BEGIN

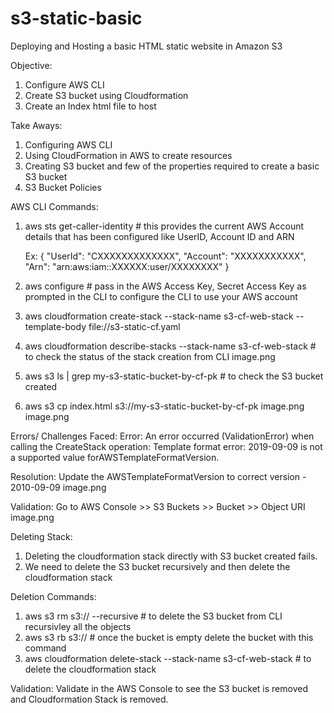 # s3-static-basic
Deploying and Hosting a basic HTML static website in Amazon S3


Objective: 
1. Configure AWS CLI 
1. Create S3 bucket using Cloudformation
3. Create an Index html file to host 


Take Aways: 
1. Configuring AWS CLI 
2. Using CloudFormation in AWS to create resources
3. Creating S3 bucket and few of the properties required to create a basic S3 bucket 
4. S3 Bucket Policies 

AWS CLI Commands: 
1. aws sts get-caller-identity # this provides the current AWS Account details that has been configured like UserID, Account ID and ARN 

    Ex: 
    {
        "UserId": "CXXXXXXXXXXXXX",
        "Account": "XXXXXXXXXXX",
        "Arn": "arn:aws:iam::XXXXXX:user/XXXXXXXX"
    }
2. aws configure # pass in the AWS Access Key, Secret Access Key as prompted in the CLI to configure the CLI to use your AWS account 
3. aws cloudformation create-stack --stack-name s3-cf-web-stack --template-body file://s3-static-cf.yaml 
4. aws cloudformation describe-stacks --stack-name s3-cf-web-stack  # to check the status of the stack creation from CLI 
    image.png
5. aws s3 ls | grep my-s3-static-bucket-by-cf-pk # to check the S3 bucket created
6. aws s3 cp index.html s3://my-s3-static-bucket-by-cf-pk 
    image.png
    image.png





Errors/ Challenges Faced: 
Error: An error occurred (ValidationError) when calling the CreateStack operation: Template format error: 2019-09-09 is not a supported value forAWSTemplateFormatVersion.

Resolution: Update the AWSTemplateFormatVersion to correct version - 2010-09-09 
image.png




Validation: 
Go to AWS Console >> S3 Buckets >> Bucket >> Object URI 
image.png


Deleting Stack:
1. Deleting the cloudformation stack directly with S3 bucket created fails. 
2. We need to delete the S3 bucket recursively and then delete the cloudformation stack 

Deletion Commands: 
1. aws s3 rm s3://<bucket-name> --recursive # to delete the S3 bucket from CLI recursivley all the objects
2. aws s3 rb s3://<bucket-name>  # once the bucket is empty delete the bucket with this command
3. aws cloudformation delete-stack --stack-name s3-cf-web-stack # to delete the cloudformation stack 

Validation: Validate in the AWS Console to see the  S3 bucket is removed and Cloudformation Stack is removed. 

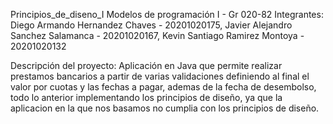 Principios_de_diseno_I
Modelos de programación I - Gr 020-82
Integrantes:
  Diego Armando Hernandez Chaves - 20201020175,
  Javier Alejandro Sanchez Salamanca - 20201020167,
  Kevin Santiago Ramirez Montoya - 20201020132
  
Descripción del proyecto: Aplicación en Java que permite realizar prestamos bancarios a partir de varias validaciones definiendo al final el valor por cuotas y las fechas a pagar,                           ademas de la fecha de desembolso, todo lo anterior implementando los principios de diseño, ya que la aplicacion en la que nos basamos no cumplia con los                           principios de diseño.
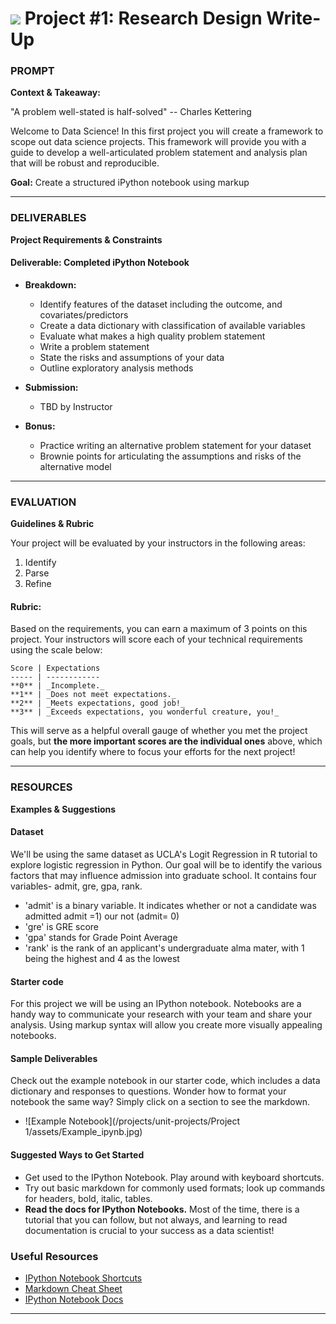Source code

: # ![](https://ga-dash.s3.amazonaws.com/production/assets/logo-9f88ae6c9c3871690e33280fcf557f33.png) Project #1: Research Design Write-Up

### PROMPT
**Context & Takeaway:**

"A problem well-stated is half-solved" -- Charles Kettering

Welcome to Data Science! In this first project you will create a framework to scope out data science projects. This framework will provide you with a guide to develop a well-articulated problem statement and analysis plan that will be robust and reproducible.

**Goal:** Create a structured iPython notebook using markup

---
### DELIVERABLES
**Project Requirements & Constraints**

#### Deliverable: Completed iPython Notebook
- **Breakdown:**
    - Identify features of the dataset including the outcome, and covariates/predictors
    - Create a data dictionary with classification of available variables
    - Evaluate what makes a high quality problem statement
    - Write a problem statement
    - State the risks and assumptions of your data
    - Outline exploratory analysis methods

- **Submission:**
    - TBD by Instructor 

- **Bonus:**
    - Practice writing an alternative problem statement for your dataset
    - Brownie points for articulating the assumptions and risks of the alternative model

---
### EVALUATION
**Guidelines & Rubric** 

Your project will be evaluated by your instructors in the following areas:

1. Identify
2. Parse
3. Refine

#### Rubric:
Based on the requirements, you can earn a maximum of 3 points on this project. Your instructors will score each of your technical requirements using the scale below:

    Score | Expectations
    ----- | ------------
    **0** | _Incomplete._
    **1** | _Does not meet expectations._
    **2** | _Meets expectations, good job!_
    **3** | _Exceeds expectations, you wonderful creature, you!_

 This will serve as a helpful overall gauge of whether you met the project goals, but __the more important scores are the individual ones__ above, which can help you identify where to focus your efforts for the next project!

---
### RESOURCES
**Examples & Suggestions**

#### Dataset  
We'll be using the same dataset as UCLA's Logit Regression in R tutorial to explore logistic regression in Python. Our goal will be to identify the various factors that may influence admission into graduate school. It contains four variables- admit, gre, gpa, rank.

- 'admit' is a binary variable. It indicates whether or not a candidate was admitted admit =1) our not (admit= 0)
- 'gre' is GRE score
- 'gpa' stands for Grade Point Average
- 'rank' is the rank of an applicant's undergraduate alma mater, with 1 being the highest and 4 as the lowest

#### Starter code
For this project we will be using an IPython notebook. Notebooks are a handy way to communicate your research with your team and share your analysis. Using markup syntax will allow you create more visually appealing notebooks.

#### Sample Deliverables 
Check out the example notebook in our starter code, which includes a data dictionary and responses to questions. Wonder how to format your notebook the same way? Simply click on a section to see the markdown.
* ![Example Notebook](/projects/unit-projects/Project 1/assets/Example_ipynb.jpg)

#### Suggested Ways to Get Started
- Get used to the IPython Notebook. Play around with keyboard shortcuts.
- Try out basic markdown for commonly used formats; look up commands for headers, bold, italic, tables.
- **Read the docs for IPython Notebooks.** Most of the time, there is a tutorial that you can follow, but not always, and learning to read documentation is crucial to your success as a data scientist!

### Useful Resources
- [IPython Notebook Shortcuts](https://ipython.org/ipython-doc/1/interactive/notebook.html#keyboard-shortcuts)
- [Markdown Cheat Sheet](https://github.com/adam-p/markdown-here/wiki/Markdown-Cheatsheet)
- [IPython Notebook Docs](http://ipython.readthedocs.org/en/stable/)

---
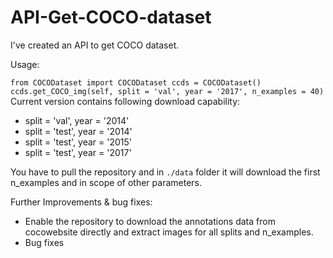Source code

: # API-Get-COCO-dataset
I've created an API to get COCO dataset.

Usage:

`
from COCODataset import COCODataset
ccds = COCODataset()
ccds.get_COCO_img(self, split = 'val', year = '2017', n_examples = 40)
`
Current version contains following download capability:
- split = 'val', year = '2014'
- split = 'test', year = '2014'
- split = 'test', year = '2015'
- split = 'test', year = '2017'

You have to pull the repository and in `./data` folder it will download the first n_examples and in scope of other parameters.

Further Improvements & bug fixes:
- Enable the repository to download the annotations data from cocowebsite directly and extract images for all splits and n_examples.
- Bug fixes
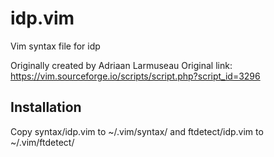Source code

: # idp.vim
Vim syntax file for idp

Originally created by Adriaan Larmuseau
Original link: https://vim.sourceforge.io/scripts/script.php?script_id=3296

## Installation
Copy syntax/idp.vim to ~/.vim/syntax/ and ftdetect/idp.vim to ~/.vim/ftdetect/
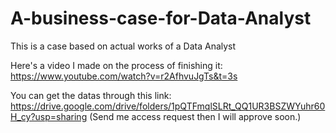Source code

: # A-business-case-for-Data-Analyst

This is a case based on actual works of a Data Analyst

Here's a video I made on the process of finishing it: https://www.youtube.com/watch?v=r2AfhvuJgTs&t=3s

You can get the datas through this link: 
https://drive.google.com/drive/folders/1pQTFmqlSLRt_QQ1UR3BSZWYuhr60H_cy?usp=sharing 
(Send me access request then I will approve soon.)
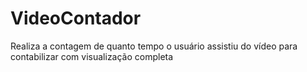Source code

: # VideoContador
Realiza a contagem de quanto tempo o usuário assistiu do vídeo para contabilizar com visualização completa

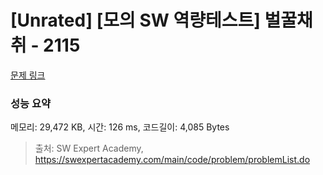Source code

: # [Unrated] [모의 SW 역량테스트] 벌꿀채취 - 2115 

[문제 링크](https://swexpertacademy.com/main/code/problem/problemDetail.do?contestProbId=AV5V4A46AdIDFAWu) 

### 성능 요약

메모리: 29,472 KB, 시간: 126 ms, 코드길이: 4,085 Bytes



> 출처: SW Expert Academy, https://swexpertacademy.com/main/code/problem/problemList.do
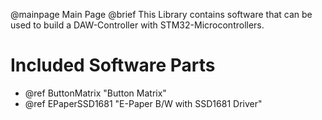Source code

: @mainpage	Main Page
@brief		This Library contains software that can be used to build a DAW-Controller with STM32-Microcontrollers.

# Included Software Parts
- @ref ButtonMatrix	"Button Matrix" <br>
- @ref EPaperSSD1681	"E-Paper B/W with SSD1681 Driver" <br>

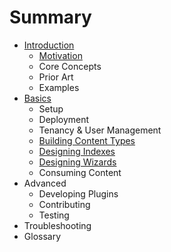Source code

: # Summary

* [Introduction](README.md)
  * [Motivation](motivation.md)
  * Core Concepts
  * Prior Art
  * Examples
* [Basics](basics.md)
  * Setup
  * Deployment
  * Tenancy & User Management
  * [Building Content Types](basics/building-content-types.md)
  * [Designing Indexes](basics/designing-indexes.md)
  * [Designing Wizards](basics/designing-wizards.md)
  * Consuming Content
* Advanced
  * Developing Plugins
  * Contributing
  * Testing
* Troubleshooting
* Glossary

END

--- Prompt ---
Could you set down, word for word, only the lines above from the line with "- Outline exploratory analysis methods" to the line with "#### Dataset", including both?

--- Result of the task ---
    - Outline exploratory analysis methods

- **Submission:**
    - TBD by Instructor 

- **Bonus:**
    - Practice writing an alternative problem statement for your dataset
    - Brownie points for articulating the assumptions and risks of the alternative model

---
### EVALUATION
**Guidelines & Rubric** 

Your project will be evaluated by your instructors in the following areas:

1. Identify
2. Parse
3. Refine

#### Rubric:
Based on the requirements, you can earn a maximum of 3 points on this project. Your instructors will score each of your technical requirements using the scale below:

    Score | Expectations
    ----- | ------------
    **0** | _Incomplete._
    **1** | _Does not meet expectations._
    **2** | _Meets expectations, good job!_
    **3** | _Exceeds expectations, you wonderful creature, you!_

 This will serve as a helpful overall gauge of whether you met the project goals, but __the more important scores are the individual ones__ above, which can help you identify where to focus your efforts for the next project!

---
### RESOURCES
**Examples & Suggestions**

#### Dataset  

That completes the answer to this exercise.